BRIEF
Take the data below and filter it for lines containing the word "that"; show each line found.

Dataset entries:
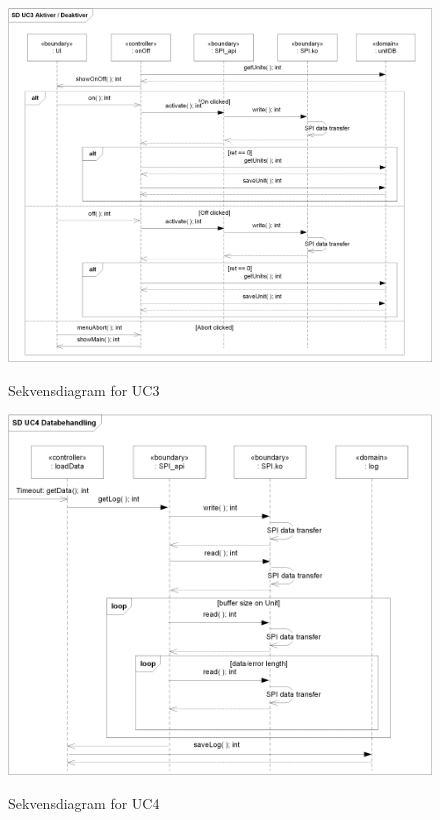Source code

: \begin{figure}[htbp] \centering
{\includegraphics[scale=0.8]{filer/design/a_uc3}}
\caption{Sekvensdiagram for UC3}
\label{fig:Sekvensdiagram UC3}
\end{figure} 

\begin{figure}[htbp] \centering
{\includegraphics[scale=0.8]{filer/design/a_uc4}}
\caption{Sekvensdiagram for UC4}
\label{fig:Sekvensdiagram UC4}
\end{figure} 

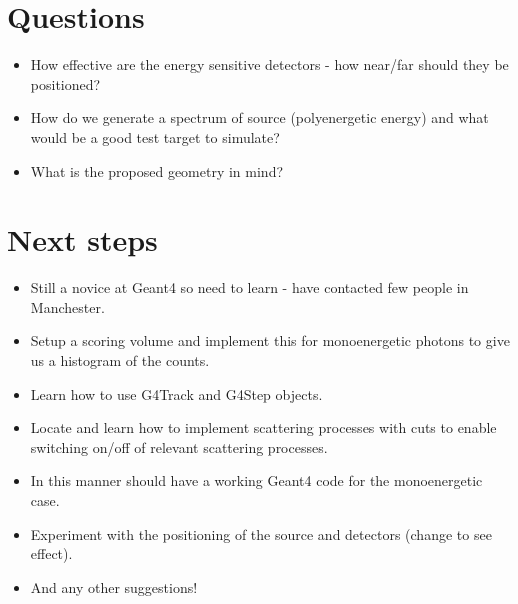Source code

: \documentclass[12pt,twoside]{article}
\begin{document}
\section*{Questions}

\begin{itemize}
 \item How effective are the energy sensitive detectors - how near/far should they be positioned?
 \item How do we generate a spectrum of source (polyenergetic energy) and what would be a good test target to simulate?
 \item What is the proposed geometry in mind?
\end{itemize}

\section*{Next steps}

\begin{itemize}
 \item Still a novice at Geant4 so need to learn - have contacted few people in Manchester.
 \item Setup a scoring volume and implement this for monoenergetic photons to give us a histogram of the counts.
 \item Learn how to use G4Track and G4Step objects.
 \item Locate and learn how to implement scattering processes with cuts to enable switching on/off of relevant scattering processes.
 \item In this manner should have a working Geant4 code for the monoenergetic case.
 \item Experiment with the positioning of the source and detectors (change to see effect).
 \item And any other suggestions!
\end{itemize}



\end{document}
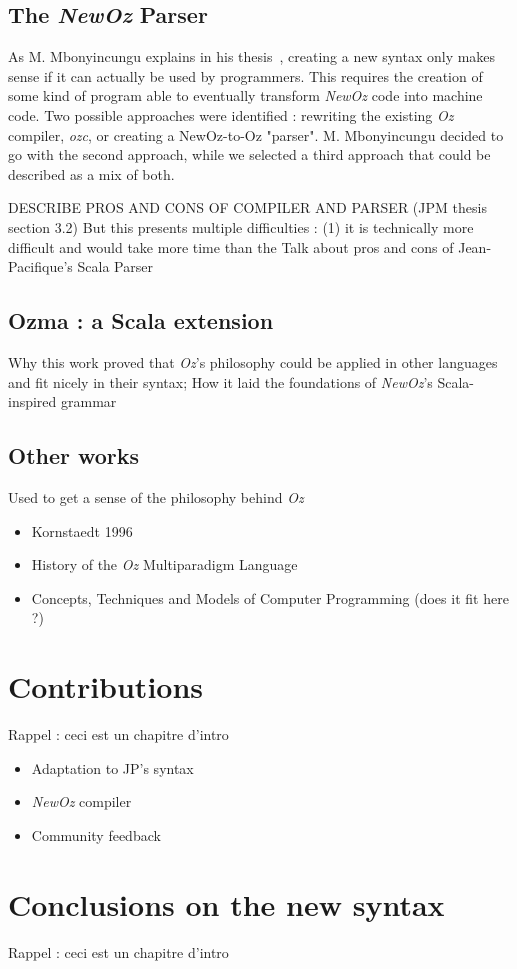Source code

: \subsection{The \textit{NewOz} Parser}\label{subsec:ch1-2-1}
As M. Mbonyincungu explains in his thesis~\cite{jpthesis}, creating a new syntax only makes sense if it can actually be used by programmers.
This requires the creation of some kind of program able to eventually transform \textit{NewOz} code into machine code.
Two possible approaches were identified : rewriting the existing \textit{Oz} compiler, \textit{ozc}, or creating a NewOz-to-Oz "parser".
M. Mbonyincungu decided to go with the second approach, while we selected a third approach that could be described as a mix of both.

DESCRIBE PROS AND CONS OF COMPILER AND PARSER (JPM thesis section 3.2)
But this presents multiple difficulties : (1) it is technically more difficult and would take more time than the
Talk about pros and cons of Jean-Pacifique's Scala Parser

\subsection{Ozma : a Scala extension}\label{subsec:ch1-2-2}
Why this work proved that \textit{Oz}'s philosophy could be applied in other languages and fit nicely in their syntax;
How it laid the foundations of \textit{NewOz}'s Scala-inspired grammar

\subsection{Other works}\label{subsec:ch1-2-3}
Used to get a sense of the philosophy behind \textit{Oz}
\begin{itemize}
    \item Kornstaedt 1996
    \item History of the \textit{Oz} Multiparadigm Language
    \item Concepts, Techniques and Models of Computer Programming (does it fit here ?)
\end{itemize}

\section{Contributions}\label{sec:ch1-3}
Rappel : ceci est un chapitre d'intro
\begin{itemize}
    \item Adaptation to JP's syntax
    \item \textit{NewOz} compiler
    \item Community feedback
\end{itemize}

\section{Conclusions on the new syntax}\label{sec:ch1-4}
Rappel : ceci est un chapitre d'intro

OUTPUT BELOW
M. Mbonyincungu decided to go with the second approach, while we selected a third approach that could be described as a mix of both.
Why this work proved that \textit{Oz}'s philosophy could be applied in other languages and fit nicely in their syntax;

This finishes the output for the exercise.